- Developer(s): Teotl Studios Grip Digital
- Publisher(s): Teotl Studios Grip Digital
- Engine: Unreal Engine 4
- Platform(s): Microsoft Windows Xbox One PlayStation 4
- Release: Microsoft Windows June 7, 2016 Xbox One July 15, 2016 PlayStation 4 September 18, 2017
- Genre(s): Survival
- Mode(s): Single-player

= The Solus Project =

2016 video game

The Solus Project is a first-person single-player survival video game developed by Teotl Studios and Grip Games. An early access version of the game was released on Steam, Xbox One and GOG in February 2016, and the full version of the game was released on June 7, 2016 on PC and July 15, 2016 for Xbox One . The game is a spiritual successor to previous Teotl title, The Ball.

== Gameplay ==
The Solus Project is an environmental survival-adventure game, in which the player controls an astronaut on a mission to save mankind. Their spacecraft crashes on an uncharted, alien planet, Gliese-6143-C. They have to survive on the planet and faces factors such as hunger level, thirst, body temperature or weather conditions. The player explores the planet full of temples and other places. Your character is the lone survivor of a crew looking for a colony, as mankind is on the verge of extinction.

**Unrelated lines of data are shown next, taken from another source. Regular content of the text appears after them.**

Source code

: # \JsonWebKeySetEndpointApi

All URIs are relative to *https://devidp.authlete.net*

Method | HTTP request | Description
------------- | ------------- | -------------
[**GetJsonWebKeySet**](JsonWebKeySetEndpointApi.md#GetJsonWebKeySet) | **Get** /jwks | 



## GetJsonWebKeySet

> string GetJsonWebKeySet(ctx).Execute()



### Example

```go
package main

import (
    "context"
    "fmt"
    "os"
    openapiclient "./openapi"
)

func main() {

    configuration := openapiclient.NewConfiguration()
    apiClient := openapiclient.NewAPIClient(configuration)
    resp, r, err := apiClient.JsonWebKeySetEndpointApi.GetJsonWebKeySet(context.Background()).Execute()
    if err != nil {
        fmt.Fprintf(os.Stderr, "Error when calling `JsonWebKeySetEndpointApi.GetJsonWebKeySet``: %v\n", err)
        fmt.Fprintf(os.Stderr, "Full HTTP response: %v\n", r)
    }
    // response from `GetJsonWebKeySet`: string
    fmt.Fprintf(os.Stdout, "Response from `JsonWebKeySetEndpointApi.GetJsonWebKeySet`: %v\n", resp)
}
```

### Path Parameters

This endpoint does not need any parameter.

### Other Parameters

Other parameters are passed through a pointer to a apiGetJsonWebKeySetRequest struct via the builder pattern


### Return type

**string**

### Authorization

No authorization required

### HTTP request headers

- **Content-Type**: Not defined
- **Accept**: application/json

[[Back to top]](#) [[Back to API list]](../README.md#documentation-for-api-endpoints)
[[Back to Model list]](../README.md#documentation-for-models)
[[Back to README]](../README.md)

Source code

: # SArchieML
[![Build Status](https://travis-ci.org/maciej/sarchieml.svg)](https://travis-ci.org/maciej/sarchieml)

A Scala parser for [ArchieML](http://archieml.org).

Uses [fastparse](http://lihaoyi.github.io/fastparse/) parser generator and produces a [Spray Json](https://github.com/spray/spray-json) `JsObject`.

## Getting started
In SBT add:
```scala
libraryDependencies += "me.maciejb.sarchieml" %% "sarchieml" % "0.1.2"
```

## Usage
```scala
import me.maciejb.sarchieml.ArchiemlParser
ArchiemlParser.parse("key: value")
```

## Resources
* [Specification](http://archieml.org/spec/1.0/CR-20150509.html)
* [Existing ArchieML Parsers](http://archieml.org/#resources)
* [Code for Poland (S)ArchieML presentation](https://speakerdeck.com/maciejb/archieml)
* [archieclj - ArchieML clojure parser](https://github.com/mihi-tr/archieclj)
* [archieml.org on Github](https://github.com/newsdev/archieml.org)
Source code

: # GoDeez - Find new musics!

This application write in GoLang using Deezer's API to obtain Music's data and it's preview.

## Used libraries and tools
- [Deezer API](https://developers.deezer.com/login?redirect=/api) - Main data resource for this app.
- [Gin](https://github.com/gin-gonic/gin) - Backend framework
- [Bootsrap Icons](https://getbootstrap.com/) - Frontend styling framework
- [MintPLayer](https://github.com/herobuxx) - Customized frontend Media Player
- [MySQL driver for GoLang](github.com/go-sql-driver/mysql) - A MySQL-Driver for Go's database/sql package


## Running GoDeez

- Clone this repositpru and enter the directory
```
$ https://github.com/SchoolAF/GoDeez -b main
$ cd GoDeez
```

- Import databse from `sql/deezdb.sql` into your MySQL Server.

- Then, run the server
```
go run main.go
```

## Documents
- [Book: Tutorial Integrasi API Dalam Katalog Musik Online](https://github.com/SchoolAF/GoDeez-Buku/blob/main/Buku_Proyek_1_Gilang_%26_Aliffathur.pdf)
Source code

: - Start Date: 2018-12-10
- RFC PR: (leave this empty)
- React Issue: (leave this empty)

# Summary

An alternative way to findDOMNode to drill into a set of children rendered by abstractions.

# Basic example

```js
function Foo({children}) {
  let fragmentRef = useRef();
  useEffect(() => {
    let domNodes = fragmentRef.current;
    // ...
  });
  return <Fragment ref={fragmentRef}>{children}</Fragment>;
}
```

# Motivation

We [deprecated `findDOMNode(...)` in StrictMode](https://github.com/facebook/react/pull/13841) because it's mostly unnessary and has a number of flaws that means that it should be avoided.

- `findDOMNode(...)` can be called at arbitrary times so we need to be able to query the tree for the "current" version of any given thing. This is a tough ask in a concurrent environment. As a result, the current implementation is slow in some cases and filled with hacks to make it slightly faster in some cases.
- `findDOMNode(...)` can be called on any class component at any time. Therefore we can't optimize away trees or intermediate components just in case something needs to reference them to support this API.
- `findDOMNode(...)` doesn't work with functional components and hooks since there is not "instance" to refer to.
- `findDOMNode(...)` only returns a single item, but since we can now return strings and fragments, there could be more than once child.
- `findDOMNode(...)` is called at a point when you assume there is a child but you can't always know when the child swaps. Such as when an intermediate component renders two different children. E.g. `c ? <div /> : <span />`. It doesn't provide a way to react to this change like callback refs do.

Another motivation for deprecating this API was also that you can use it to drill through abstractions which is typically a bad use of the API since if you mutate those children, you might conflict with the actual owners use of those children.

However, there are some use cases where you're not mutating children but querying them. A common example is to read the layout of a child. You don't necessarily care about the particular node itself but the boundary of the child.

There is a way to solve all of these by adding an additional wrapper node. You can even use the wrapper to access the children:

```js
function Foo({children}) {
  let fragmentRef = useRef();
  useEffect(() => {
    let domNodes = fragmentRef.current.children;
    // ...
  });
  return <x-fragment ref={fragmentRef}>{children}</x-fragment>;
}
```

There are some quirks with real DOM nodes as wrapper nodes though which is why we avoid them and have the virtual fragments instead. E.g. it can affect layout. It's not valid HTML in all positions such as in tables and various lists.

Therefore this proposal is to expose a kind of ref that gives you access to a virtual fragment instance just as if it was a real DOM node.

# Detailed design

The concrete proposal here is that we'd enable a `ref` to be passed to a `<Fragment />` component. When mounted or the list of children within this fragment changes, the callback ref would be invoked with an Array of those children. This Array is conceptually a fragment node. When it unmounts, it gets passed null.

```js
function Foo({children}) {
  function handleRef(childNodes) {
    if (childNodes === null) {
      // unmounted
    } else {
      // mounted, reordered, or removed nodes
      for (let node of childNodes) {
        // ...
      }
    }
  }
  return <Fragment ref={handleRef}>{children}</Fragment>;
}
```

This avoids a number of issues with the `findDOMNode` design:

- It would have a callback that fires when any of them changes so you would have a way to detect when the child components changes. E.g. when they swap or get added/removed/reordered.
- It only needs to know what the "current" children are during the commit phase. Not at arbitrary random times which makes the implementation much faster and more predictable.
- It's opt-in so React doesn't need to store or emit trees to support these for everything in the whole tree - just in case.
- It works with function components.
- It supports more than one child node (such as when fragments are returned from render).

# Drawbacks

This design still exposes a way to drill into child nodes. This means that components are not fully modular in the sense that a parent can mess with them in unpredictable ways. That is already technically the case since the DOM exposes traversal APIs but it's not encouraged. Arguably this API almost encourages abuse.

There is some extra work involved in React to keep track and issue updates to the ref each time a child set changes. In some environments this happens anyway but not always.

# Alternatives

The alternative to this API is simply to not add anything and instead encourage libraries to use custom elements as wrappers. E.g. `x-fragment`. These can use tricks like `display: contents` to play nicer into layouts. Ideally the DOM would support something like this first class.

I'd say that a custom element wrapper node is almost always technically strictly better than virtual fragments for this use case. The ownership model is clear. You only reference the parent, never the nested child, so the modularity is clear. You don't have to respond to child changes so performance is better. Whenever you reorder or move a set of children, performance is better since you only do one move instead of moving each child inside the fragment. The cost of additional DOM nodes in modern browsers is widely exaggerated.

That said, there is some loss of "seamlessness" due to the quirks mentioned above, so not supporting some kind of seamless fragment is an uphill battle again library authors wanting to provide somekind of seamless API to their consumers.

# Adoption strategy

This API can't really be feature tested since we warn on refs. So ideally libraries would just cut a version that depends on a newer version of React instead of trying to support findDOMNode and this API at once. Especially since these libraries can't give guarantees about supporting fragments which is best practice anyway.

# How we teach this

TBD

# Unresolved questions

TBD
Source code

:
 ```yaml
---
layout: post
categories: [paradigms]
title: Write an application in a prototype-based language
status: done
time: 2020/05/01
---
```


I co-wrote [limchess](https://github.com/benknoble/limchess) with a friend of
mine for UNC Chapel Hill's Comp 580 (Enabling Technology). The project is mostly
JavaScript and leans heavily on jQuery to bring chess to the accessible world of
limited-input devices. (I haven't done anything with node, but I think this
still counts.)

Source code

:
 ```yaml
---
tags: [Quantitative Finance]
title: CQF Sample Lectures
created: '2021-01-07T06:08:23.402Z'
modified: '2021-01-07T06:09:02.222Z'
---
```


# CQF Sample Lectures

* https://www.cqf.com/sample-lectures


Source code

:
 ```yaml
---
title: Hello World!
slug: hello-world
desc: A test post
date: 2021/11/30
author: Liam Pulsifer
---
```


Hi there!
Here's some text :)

Plants grow and rot, weather changes from scorching heat to chilling storms, and the wind and humidity are unforgiving.

==Reception==
The Solus Project has a score of 68, a "Mixed or Average" rating on Metacritic, based upon 27 reviews.

The Solus Project has 3 nominations for Czech Game of the Year Awards. It is nominated in categories Best audio, Best story and Best visuals.